'''

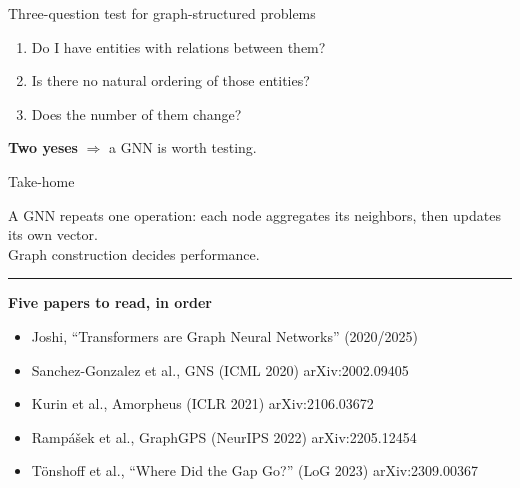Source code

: \documentclass[aspectratio=169,11pt]{beamer}
\newcommand{\arx}[1]{{\scriptsize\color{dim}arXiv:#1}}
\begin{document}
\begin{frame}{Three-question test for graph-structured problems}
  \vspace{1.2em}
  \begin{enumerate}
    \setlength{\itemsep}{1.3em}
    \item \Large Do I have \alert{entities with relations} between them?
    \item \Large Is there \alert{no natural ordering} of those entities?
    \item \Large Does the \alert{number of them change}?
  \end{enumerate}
  \vspace{1.4em}
  \begin{center}\large
    \textbf{Two yeses} $\Rightarrow$ a GNN is worth testing.
  \end{center}
\end{frame}

\begin{frame}{Take-home}
  \vspace{0.2em}
  \begin{center}
    \large
    A GNN repeats one operation: \alert{each node aggregates its neighbors,
    then updates its own vector.}\\[0.6em]
    \alert{Graph construction} decides performance.
  \end{center}
  \vspace{0.6em}
  \hrule
  \vspace{0.4em}
  \scriptsize
  \textbf{Five papers to read, in order}
  \begin{itemize}\setlength{\itemsep}{0.05em}
    \item Joshi, ``Transformers are Graph Neural Networks'' (2020/2025)
    \item Sanchez-Gonzalez et al., GNS (ICML 2020) \arx{2002.09405}
    \item Kurin et al., Amorpheus (ICLR 2021) \arx{2106.03672}
    \item Ramp\'{a}\v{s}ek et al., GraphGPS (NeurIPS 2022) \arx{2205.12454}
    \item T\"{o}nshoff et al., ``Where Did the Gap Go?'' (LoG 2023) \arx{2309.00367}
  \end{itemize}
\end{frame}
\end{document}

'''

TASK REQUIREMENTS
Your answer should be a precise transcript of the entries, minus the pictures.

ANSWER TO THIS EXERCISE
Source code

: \documentclass[aspectratio=169,11pt]{beamer}
\newcommand{\arx}[1]{{\scriptsize\color{dim}arXiv:#1}}
\begin{document}
\begin{frame}{Three-question test for graph-structured problems}
  \vspace{1.2em}
  \begin{enumerate}
    \setlength{\itemsep}{1.3em}
    \item \Large Do I have \alert{entities with relations} between them?
    \item \Large Is there \alert{no natural ordering} of those entities?
    \item \Large Does the \alert{number of them change}?
  \end{enumerate}
  \vspace{1.4em}
  \begin{center}\large
    \textbf{Two yeses} $\Rightarrow$ a GNN is worth testing.
  \end{center}
\end{frame}

\begin{frame}{Take-home}
  \vspace{0.2em}
  \begin{center}
    \large
    A GNN repeats one operation: \alert{each node aggregates its neighbors,
    then updates its own vector.}\\[0.6em]
    \alert{Graph construction} decides performance.
  \end{center}
  \vspace{0.6em}
  \hrule
  \vspace{0.4em}
  \scriptsize
  \textbf{Five papers to read, in order}
  \begin{itemize}\setlength{\itemsep}{0.05em}
    \item Joshi, ``Transformers are Graph Neural Networks'' (2020/2025)
    \item Sanchez-Gonzalez et al., GNS (ICML 2020) \arx{2002.09405}
    \item Kurin et al., Amorpheus (ICLR 2021) \arx{2106.03672}
    \item Ramp\'{a}\v{s}ek et al., GraphGPS (NeurIPS 2022) \arx{2205.12454}
    \item T\"{o}nshoff et al., ``Where Did the Gap Go?'' (LoG 2023) \arx{2309.00367}
  \end{itemize}
\end{frame}
\end{document}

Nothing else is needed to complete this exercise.